** Your task **
The lines to reproduce from the material below are those from the one containing "Pengertian Sistem Operasi" through the one containing "## Section 1.12 Sistem Operasi Masa Depan", both included; write them out exactly and add nothing.

** Information shown **
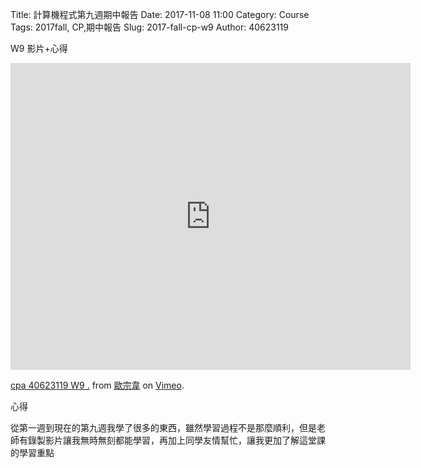 Title: 計算機程式第九週期中報告
Date: 2017-11-08 11:00
Category: Course
Tags: 2017fall, CP,期中報告
Slug: 2017-fall-cp-w9
Author: 40623119

W9 影片+心得

<!-- PELICAN_END_SUMMARY -->

<iframe src="https://player.vimeo.com/video/241854566" width="640" height="491" frameborder="0" webkitallowfullscreen mozallowfullscreen allowfullscreen></iframe>
<p><a href="https://vimeo.com/241854566">cpa 40623119 W9 .</a> from <a href="https://vimeo.com/user73298966">歐宗韋</a> on <a href="https://vimeo.com">Vimeo</a>.</p>

心得

從第一週到現在的第九週我學了很多的東西，雖然學習過程不是那麼順利，但是老師有錄製影片讓我無時無刻都能學習，再加上同學友情幫忙，讓我更加了解這堂課的學習重點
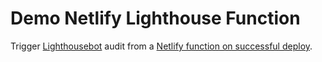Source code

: # Demo Netlify Lighthouse Function

Trigger [Lighthousebot](https://github.com/GoogleChromeLabs/lighthousebot) audit from a [Netlify function on successful deploy](https://www.netlify.com/docs/functions/#event-triggered-functions).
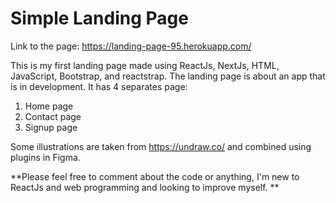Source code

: # Simple Landing Page

Link to the page: https://landing-page-95.herokuapp.com/

This is my first landing page made using ReactJs, NextJs, HTML, JavaScript, Bootstrap, and reactstrap. The landing page is about an app that is in development. It has 4 separates page:

1. Home page
2. Contact page
3. Signup page

Some illustrations are taken from https://undraw.co/ and combined using plugins in Figma. 



**Please feel free to comment about the code or anything, I'm new to ReactJs and web programming and looking to improve myself. **
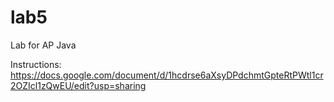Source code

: # lab5
Lab for AP Java

Instructions: https://docs.google.com/document/d/1hcdrse6aXsyDPdchmtGpteRtPWtl1cr2OZIcl1zQwEU/edit?usp=sharing

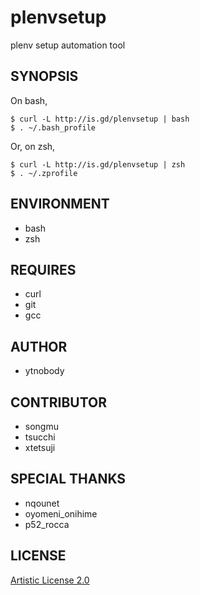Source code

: # plenvsetup

plenv setup automation tool 

## SYNOPSIS

On bash,

    $ curl -L http://is.gd/plenvsetup | bash
    $ . ~/.bash_profile

Or, on zsh,

    $ curl -L http://is.gd/plenvsetup | zsh
    $ . ~/.zprofile

## ENVIRONMENT

- bash
- zsh

## REQUIRES

- curl
- git
- gcc

## AUTHOR

- ytnobody

## CONTRIBUTOR

- songmu
- tsucchi
- xtetsuji

## SPECIAL THANKS

- nqounet
- oyomeni_onihime
- p52_rocca

## LICENSE

[Artistic License 2.0](http://opensource.org/licenses/Artistic-2.0)
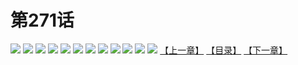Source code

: # 第271话
![](https://mao.mhtupian.com/uploads/img/7563/327119/001.jpg)
![](https://mao.mhtupian.com/uploads/img/7563/327119/002.jpg)
![](https://mao.mhtupian.com/uploads/img/7563/327119/003.jpg)
![](https://mao.mhtupian.com/uploads/img/7563/327119/004.jpg)
![](https://mao.mhtupian.com/uploads/img/7563/327119/005.jpg)
![](https://mao.mhtupian.com/uploads/img/7563/327119/006.jpg)
![](https://mao.mhtupian.com/uploads/img/7563/327119/007.jpg)
![](https://mao.mhtupian.com/uploads/img/7563/327119/008.jpg)
![](https://mao.mhtupian.com/uploads/img/7563/327119/009.jpg)
![](https://mao.mhtupian.com/uploads/img/7563/327119/010.jpg)
![](https://mao.mhtupian.com/uploads/img/7563/327119/011.jpg)
![](https://mao.mhtupian.com/uploads/img/7563/327119/012.jpg)
[【上一章】](./11.md)
[【目录】](./README.md)
[【下一章】](./13.md)
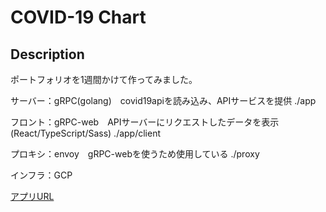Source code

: COVID-19 Chart
====

## Description
ポートフォリオを1週間かけて作ってみました。

サーバー：gRPC(golang)　covid19apiを読み込み、APIサービスを提供 ./app

フロント：gRPC-web　APIサーバーにリクエストしたデータを表示(React/TypeScript/Sass) ./app/client

プロキシ：envoy　gRPC-webを使うため使用している ./proxy

インフラ：GCP

[アプリURL](http://34.85.86.75)




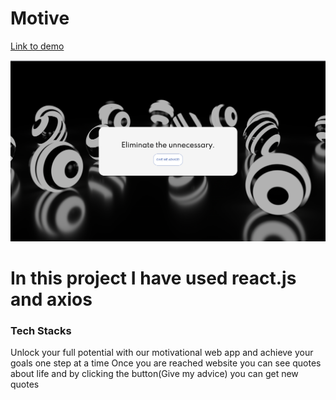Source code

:# Motive
[Link to demo](https://motivations-quotes.netlify.app/)

![Screenshot](image.png)

# In this project I have used react.js and axios

### Tech Stacks
Unlock your full potential with our motivational web app and achieve your goals one step at a time
Once you are reached website you can see quotes about life and by clicking the button(Give my advice) you can get new quotes
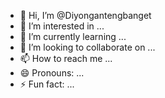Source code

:- 👋 Hi, I’m @Diyongantengbanget
- 👀 I’m interested in ...
- 🌱 I’m currently learning ...
- 💞️ I’m looking to collaborate on ...
- 📫 How to reach me ...
- 😄 Pronouns: ...
- ⚡ Fun fact: ...

<!---
Diyongantengbanget/Diyongantengbanget is a ✨ special ✨ repository because its `README.md` (this file) appears on your GitHub profile.
You can click the Preview link to take a look at your changes.
--->
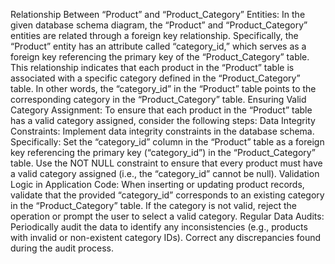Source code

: Relationship Between “Product” and “Product_Category” Entities:
In the given database schema diagram, the “Product” and “Product_Category” entities are related through a foreign key relationship.
Specifically, the “Product” entity has an attribute called “category_id,” which serves as a foreign key referencing the primary key of the “Product_Category” table.
This relationship indicates that each product in the “Product” table is associated with a specific category defined in the “Product_Category” table.
In other words, the “category_id” in the “Product” table points to the corresponding category in the “Product_Category” table.
Ensuring Valid Category Assignment:
To ensure that each product in the “Product” table has a valid category assigned, consider the following steps:
Data Integrity Constraints: Implement data integrity constraints in the database schema. Specifically:
Set the “category_id” column in the “Product” table as a foreign key referencing the primary key (“category_id”) in the “Product_Category” table.
Use the NOT NULL constraint to ensure that every product must have a valid category assigned (i.e., the “category_id” cannot be null).
Validation Logic in Application Code:
When inserting or updating product records, validate that the provided “category_id” corresponds to an existing category in the “Product_Category” table.
If the category is not valid, reject the operation or prompt the user to select a valid category.
Regular Data Audits:
Periodically audit the data to identify any inconsistencies (e.g., products with invalid or non-existent category IDs).
Correct any discrepancies found during the audit process.
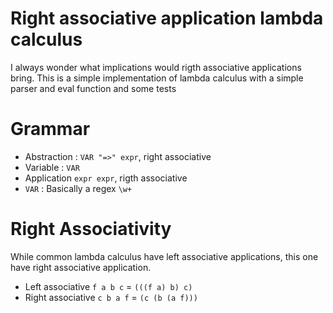 # Right associative application lambda calculus

I always wonder what implications would rigth associative applications 
bring. This is a simple implementation of lambda calculus with a simple
parser and eval function and some tests

# Grammar

* Abstraction :  `VAR "=>" expr`, right associative
* Variable : `VAR`
* Application `expr expr`, rigth associative
* `VAR` : Basically a regex `\w+` 

# Right Associativity

While common lambda calculus have left associative applications, this one
have right associative application.

* Left associative `f a b c` = `(((f a) b) c)` 
* Right associative `c b a f` = `(c (b (a f)))`
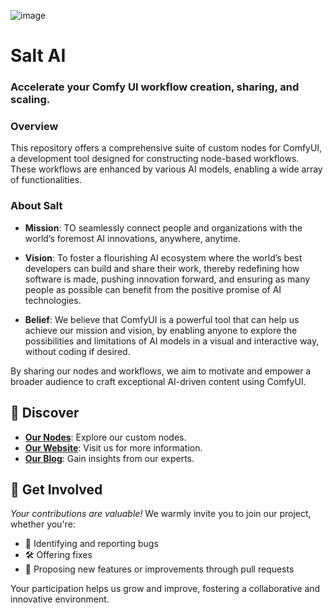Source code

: ![image](https://github.com/scottbaggett/SaltAI/assets/474873/6638a9c4-1a96-47c3-a713-a27383674465)

# Salt AI
### Accelerate your Comfy UI workflow creation, sharing, and scaling.

### Overview
This repository offers a comprehensive suite of custom nodes for ComfyUI, a development tool designed for constructing node-based workflows. These workflows are enhanced by various AI models, enabling a wide array of functionalities.

### About Salt
- **Mission**: TO seamlessly connect people and organizations with the world’s foremost AI innovations, anywhere, anytime.

- **Vision**: To foster a flourishing AI ecosystem where the world’s best developers can build and share their work, thereby redefining how software is made, pushing innovation forward, and ensuring as many people as possible can benefit from the positive promise of AI technologies.

- **Belief**: We believe that ComfyUI is a powerful tool that can help us achieve our mission and vision, by enabling anyone to explore the possibilities and limitations of AI models in a visual and interactive way, without coding if desired.

By sharing our nodes and workflows, we aim to motivate and empower a broader audience to craft exceptional AI-driven content using ComfyUI.

## 🧭 Discover

- **[Our Nodes](https://github.com/get-salt-AI/SaltAI/tree/main/nodes)**: Explore our custom nodes.
- **[Our Website](https://getsalt.ai)**: Visit us for more information.
- **[Our Blog](https://blog.getsalt.ai/)**: Gain insights from our experts.

## 🤝 Get Involved 
_Your contributions are valuable!_ We warmly invite you to join our project, whether you're:

- 🐛 Identifying and reporting bugs
- 🛠️ Offering fixes
- 🚀 Proposing new features or improvements through pull requests

Your participation helps us grow and improve, fostering a collaborative and innovative environment.
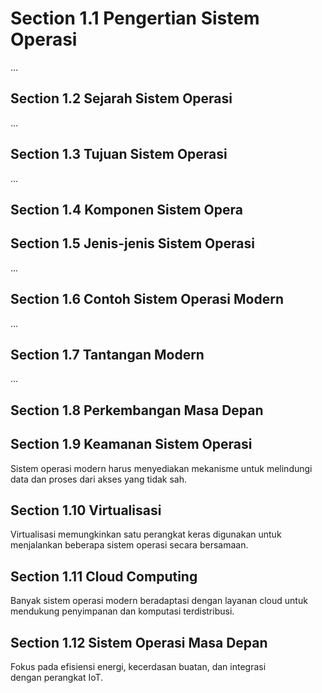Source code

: # Section 1.1 Pengertian Sistem Operasi
...

## Section 1.2 Sejarah Sistem Operasi
...

## Section 1.3 Tujuan Sistem Operasi
...

## Section 1.4 Komponen Sistem Opera

## Section 1.5 Jenis-jenis Sistem Operasi
...

## Section 1.6 Contoh Sistem Operasi Modern
...

## Section 1.7 Tantangan Modern
...

## Section 1.8 Perkembangan Masa Depan
## Section 1.9 Keamanan Sistem Operasi
Sistem operasi modern harus menyediakan mekanisme untuk melindungi data dan proses dari akses yang tidak sah.

## Section 1.10 Virtualisasi
Virtualisasi memungkinkan satu perangkat keras digunakan untuk menjalankan beberapa sistem operasi secara bersamaan.

## Section 1.11 Cloud Computing
Banyak sistem operasi modern beradaptasi dengan layanan cloud untuk mendukung penyimpanan dan komputasi terdistribusi.

## Section 1.12 Sistem Operasi Masa Depan
Fokus pada efisiensi energi, kecerdasan buatan, dan integrasi dengan perangkat IoT.

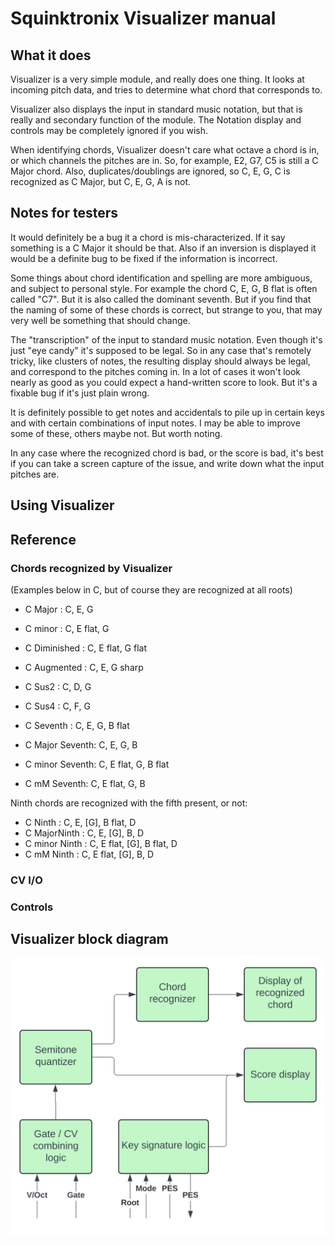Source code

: # Squinktronix Visualizer manual

## What it does

Visualizer is a very simple module, and really does one thing. It looks at incoming pitch data, and tries to determine what chord that corresponds to.

Visualizer also displays the input in standard music notation, but that is really and secondary function of the module. The Notation display and controls may be completely ignored if you wish.

When identifying chords, Visualizer doesn't care what octave a chord is in, or which channels the pitches are in. So, for example, E2, G7, C5 is still a C Major chord. Also, duplicates/doublings are ignored, so C, E, G, C is recognized as C Major, but C, E, G, A is not.

## Notes for testers

It would definitely be a bug it a chord is mis-characterized. If it say something is a C Major it should be that. Also if an inversion is displayed it would be a definite bug to be fixed if the information is incorrect.

Some things about chord identification and spelling are more ambiguous, and subject to personal style. For example the chord C, E, G, B flat is often called "C7". But it is also called the dominant seventh. But if you find that the naming of some of these chords is correct, but strange to you, that may very well be something that should change.

The "transcription" of the input to standard music notation. Even though it's just "eye candy" it's supposed to be legal. So in any case that's remotely tricky, like clusters of notes, the resulting display should always be legal, and correspond to the pitches coming in. In a lot of cases it won't look nearly as good as you could expect a hand-written score to look. But it's a fixable bug if it's just plain wrong.

It is definitely possible to get notes and accidentals to pile up in certain keys and with certain combinations of input notes. I may be able to improve some of these, others maybe not. But worth noting.

In any case where the recognized chord is bad, or the score is bad, it's best if you can take a screen capture of the issue, and write down what the input pitches are.

## Using Visualizer

## Reference

### Chords recognized by Visualizer

(Examples below in C, but of course they are recognized at all roots)

- C Major : C, E, G
- C minor : C, E flat, G
- C Diminished : C, E flat, G flat
- C Augmented : C, E, G sharp
- C Sus2 : C, D, G
- C Sus4 : C, F, G

- C Seventh : C, E, G, B flat
- C Major Seventh: C, E, G, B
- C minor Seventh: C, E flat, G, B flat
- C mM Seventh: C, E flat, G, B

Ninth chords are recognized with the fifth present, or not:
- C Ninth : C, E, [G], B flat, D
- C MajorNinth : C, E, [G], B, D
- C minor Ninth : C, E flat, [G], B flat, D
- C mM Ninth : C, E flat, [G], B, D

### CV I/O

### Controls

## Visualizer block diagram

![Visualizer block diagram](./visualizer-block-diagram.svg)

** Expected output **
: # Section 1.1 Pengertian Sistem Operasi
...

## Section 1.2 Sejarah Sistem Operasi
...

## Section 1.3 Tujuan Sistem Operasi
...

## Section 1.4 Komponen Sistem Opera

## Section 1.5 Jenis-jenis Sistem Operasi
...

## Section 1.6 Contoh Sistem Operasi Modern
...

## Section 1.7 Tantangan Modern
...

## Section 1.8 Perkembangan Masa Depan
## Section 1.9 Keamanan Sistem Operasi
Sistem operasi modern harus menyediakan mekanisme untuk melindungi data dan proses dari akses yang tidak sah.

## Section 1.10 Virtualisasi
Virtualisasi memungkinkan satu perangkat keras digunakan untuk menjalankan beberapa sistem operasi secara bersamaan.

## Section 1.11 Cloud Computing
Banyak sistem operasi modern beradaptasi dengan layanan cloud untuk mendukung penyimpanan dan komputasi terdistribusi.

## Section 1.12 Sistem Operasi Masa Depan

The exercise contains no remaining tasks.